Toujours le nez en l’air, je me laissai porter par mes pas jusqu’à la place Dauphine. Les rosiers, bien taillés, dormaient encore du sommeil de l’hiver, et la façade du palais, rue de Harlay, s’était fait excuser le temps de se refaire une beauté[2]. J’empruntai enfin le grand bras du pont Neuf.

Je traversais le fleuve sans penser à rien quand je l’aperçus, dans la dernière demi-lune. Elle était là, simplement, assise sur le banc de pierre. Elle ne semblait pas écrire, dessiner, parler, ni même regarder. Absorbée en elle-même d’une telle intensité que j’en fus stupéfait.

Je m’arrêtai à quelque distance, à cet endroit à l’angle du pont et du quai où la vue est si belle. Mon regard glissa sur la surface de l’eau, vers le lointain, s’accrocha à la tour Eiffel tandis que je fredonnais un refrain nostalgique. Il revint vers elle, vers ses longs cheveux bruns caressés par le vent.

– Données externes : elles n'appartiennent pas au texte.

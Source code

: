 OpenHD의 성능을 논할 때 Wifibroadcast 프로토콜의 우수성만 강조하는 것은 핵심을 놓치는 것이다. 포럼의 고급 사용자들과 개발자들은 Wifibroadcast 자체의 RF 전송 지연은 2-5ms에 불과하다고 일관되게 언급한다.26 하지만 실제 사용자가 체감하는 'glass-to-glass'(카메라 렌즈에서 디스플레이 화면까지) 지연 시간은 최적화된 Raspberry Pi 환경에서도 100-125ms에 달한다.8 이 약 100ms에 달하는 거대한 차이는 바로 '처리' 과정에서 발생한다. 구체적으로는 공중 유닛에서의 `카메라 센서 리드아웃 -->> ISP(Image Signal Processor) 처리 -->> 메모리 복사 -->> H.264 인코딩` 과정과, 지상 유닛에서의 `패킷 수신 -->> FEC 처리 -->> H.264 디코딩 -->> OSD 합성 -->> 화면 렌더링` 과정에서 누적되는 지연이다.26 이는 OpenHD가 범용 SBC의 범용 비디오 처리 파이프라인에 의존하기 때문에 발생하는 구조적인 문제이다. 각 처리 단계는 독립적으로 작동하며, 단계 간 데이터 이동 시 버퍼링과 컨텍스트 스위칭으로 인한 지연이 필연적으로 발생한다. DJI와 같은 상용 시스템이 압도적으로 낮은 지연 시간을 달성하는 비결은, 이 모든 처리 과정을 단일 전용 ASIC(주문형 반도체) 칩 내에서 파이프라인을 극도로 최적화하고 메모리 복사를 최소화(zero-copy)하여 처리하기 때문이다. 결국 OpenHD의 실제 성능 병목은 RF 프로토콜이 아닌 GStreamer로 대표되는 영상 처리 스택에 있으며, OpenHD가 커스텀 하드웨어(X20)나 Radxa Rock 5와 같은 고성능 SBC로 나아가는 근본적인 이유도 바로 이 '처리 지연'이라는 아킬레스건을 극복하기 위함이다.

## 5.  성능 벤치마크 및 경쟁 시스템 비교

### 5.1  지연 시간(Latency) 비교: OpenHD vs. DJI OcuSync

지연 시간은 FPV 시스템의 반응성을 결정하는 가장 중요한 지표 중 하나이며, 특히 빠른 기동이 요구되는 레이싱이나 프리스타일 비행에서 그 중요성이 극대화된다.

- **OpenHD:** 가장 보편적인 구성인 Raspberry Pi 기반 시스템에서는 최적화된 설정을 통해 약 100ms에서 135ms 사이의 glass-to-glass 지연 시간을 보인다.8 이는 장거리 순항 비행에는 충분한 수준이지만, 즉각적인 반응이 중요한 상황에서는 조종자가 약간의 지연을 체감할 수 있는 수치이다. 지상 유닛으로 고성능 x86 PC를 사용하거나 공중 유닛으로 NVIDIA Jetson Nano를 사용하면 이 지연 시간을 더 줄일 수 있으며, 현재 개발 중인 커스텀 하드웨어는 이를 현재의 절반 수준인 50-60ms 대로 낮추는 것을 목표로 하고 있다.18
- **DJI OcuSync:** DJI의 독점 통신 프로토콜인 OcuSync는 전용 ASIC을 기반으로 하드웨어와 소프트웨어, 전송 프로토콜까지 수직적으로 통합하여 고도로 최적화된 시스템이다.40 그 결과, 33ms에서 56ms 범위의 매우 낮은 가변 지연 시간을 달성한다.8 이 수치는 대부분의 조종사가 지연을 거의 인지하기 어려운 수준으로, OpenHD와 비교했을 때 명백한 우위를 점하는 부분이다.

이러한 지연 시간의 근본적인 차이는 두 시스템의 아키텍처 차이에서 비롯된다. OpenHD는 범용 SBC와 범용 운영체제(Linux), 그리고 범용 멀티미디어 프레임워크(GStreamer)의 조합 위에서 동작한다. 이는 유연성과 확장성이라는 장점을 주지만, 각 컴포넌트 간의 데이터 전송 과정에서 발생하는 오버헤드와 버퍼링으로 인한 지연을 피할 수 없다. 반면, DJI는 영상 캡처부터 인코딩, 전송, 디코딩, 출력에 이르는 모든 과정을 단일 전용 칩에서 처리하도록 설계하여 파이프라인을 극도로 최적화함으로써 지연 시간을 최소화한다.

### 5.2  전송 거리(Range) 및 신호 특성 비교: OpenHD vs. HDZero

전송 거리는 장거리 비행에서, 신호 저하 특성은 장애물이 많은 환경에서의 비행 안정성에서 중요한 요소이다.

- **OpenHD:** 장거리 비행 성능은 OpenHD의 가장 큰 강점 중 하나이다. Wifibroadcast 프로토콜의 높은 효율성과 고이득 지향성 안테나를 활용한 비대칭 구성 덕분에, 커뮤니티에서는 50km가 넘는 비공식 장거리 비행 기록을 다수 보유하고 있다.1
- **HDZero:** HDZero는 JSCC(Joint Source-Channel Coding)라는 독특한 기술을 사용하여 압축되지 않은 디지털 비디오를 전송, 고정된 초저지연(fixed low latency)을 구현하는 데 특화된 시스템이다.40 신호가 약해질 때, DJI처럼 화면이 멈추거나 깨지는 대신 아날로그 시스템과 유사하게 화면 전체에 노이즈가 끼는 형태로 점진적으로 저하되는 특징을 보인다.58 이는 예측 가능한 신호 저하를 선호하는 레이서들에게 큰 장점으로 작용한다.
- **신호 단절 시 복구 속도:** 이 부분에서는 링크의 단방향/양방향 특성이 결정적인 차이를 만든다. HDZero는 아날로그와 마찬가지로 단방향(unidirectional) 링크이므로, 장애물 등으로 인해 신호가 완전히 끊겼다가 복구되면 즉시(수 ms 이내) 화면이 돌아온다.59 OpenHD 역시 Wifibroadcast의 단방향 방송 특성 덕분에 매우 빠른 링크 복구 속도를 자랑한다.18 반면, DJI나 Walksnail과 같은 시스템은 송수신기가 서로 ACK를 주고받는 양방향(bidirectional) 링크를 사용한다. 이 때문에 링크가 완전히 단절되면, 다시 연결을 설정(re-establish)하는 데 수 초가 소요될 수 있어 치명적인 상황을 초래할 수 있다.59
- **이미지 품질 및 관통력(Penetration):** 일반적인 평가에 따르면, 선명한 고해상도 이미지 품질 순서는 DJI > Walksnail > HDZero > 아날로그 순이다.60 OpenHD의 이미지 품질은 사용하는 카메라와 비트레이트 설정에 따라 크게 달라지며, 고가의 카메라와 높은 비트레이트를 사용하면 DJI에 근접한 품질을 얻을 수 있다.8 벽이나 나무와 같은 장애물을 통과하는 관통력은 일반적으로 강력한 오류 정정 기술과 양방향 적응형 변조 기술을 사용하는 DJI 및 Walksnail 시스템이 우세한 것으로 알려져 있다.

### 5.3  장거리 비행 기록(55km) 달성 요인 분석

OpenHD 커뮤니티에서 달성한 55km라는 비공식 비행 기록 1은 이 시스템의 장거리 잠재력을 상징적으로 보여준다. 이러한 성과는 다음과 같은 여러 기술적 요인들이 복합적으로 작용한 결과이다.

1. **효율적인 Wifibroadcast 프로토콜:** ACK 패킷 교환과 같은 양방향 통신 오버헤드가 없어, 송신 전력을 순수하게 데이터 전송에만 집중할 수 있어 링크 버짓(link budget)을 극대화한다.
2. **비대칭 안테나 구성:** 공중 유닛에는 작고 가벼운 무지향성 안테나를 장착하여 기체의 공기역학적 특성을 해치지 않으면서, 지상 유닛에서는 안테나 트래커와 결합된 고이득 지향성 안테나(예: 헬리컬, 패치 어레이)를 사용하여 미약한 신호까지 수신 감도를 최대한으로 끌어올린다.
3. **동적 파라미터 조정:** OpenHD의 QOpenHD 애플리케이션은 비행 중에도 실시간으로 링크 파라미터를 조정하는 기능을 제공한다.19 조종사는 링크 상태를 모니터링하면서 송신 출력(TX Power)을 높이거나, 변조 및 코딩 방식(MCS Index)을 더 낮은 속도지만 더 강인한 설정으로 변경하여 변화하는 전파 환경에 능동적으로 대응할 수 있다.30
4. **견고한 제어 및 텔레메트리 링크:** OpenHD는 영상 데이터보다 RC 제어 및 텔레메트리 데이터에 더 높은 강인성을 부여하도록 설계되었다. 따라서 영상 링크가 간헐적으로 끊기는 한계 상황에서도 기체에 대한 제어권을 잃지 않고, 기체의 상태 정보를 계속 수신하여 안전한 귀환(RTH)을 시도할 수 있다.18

Ses yeux croisèrent les miens, puis de nouveau elle se tourna vers l’aval. Tandis que le courant emportait nos deux regards, je descendis dans le métro.

Notes

[1] Revenir avec un appareil photo.

[2] Vivement l’été.

Ô temps, suspends ton vol

dimanche 6 mars 2005

Extérieur nuit. De petits groupes discutent sur le trottoir. Tu vas partir, mais j’ai pu te dire au revoir, alors il ne fait pas si froid. Nous parlons de tous et de rien en attendant que nos chemins se séparent. Une mèche tombe sur ton visage.

Maladroitement, ma main s’approche, l’écarte un peu et la repose sur ton oreille. Personne ne s’est aperçu de rien. Ai-je rêvé ? Tu n’as pas réagi, ne m’as pas repoussé, je n’ai pas croisé ton regard.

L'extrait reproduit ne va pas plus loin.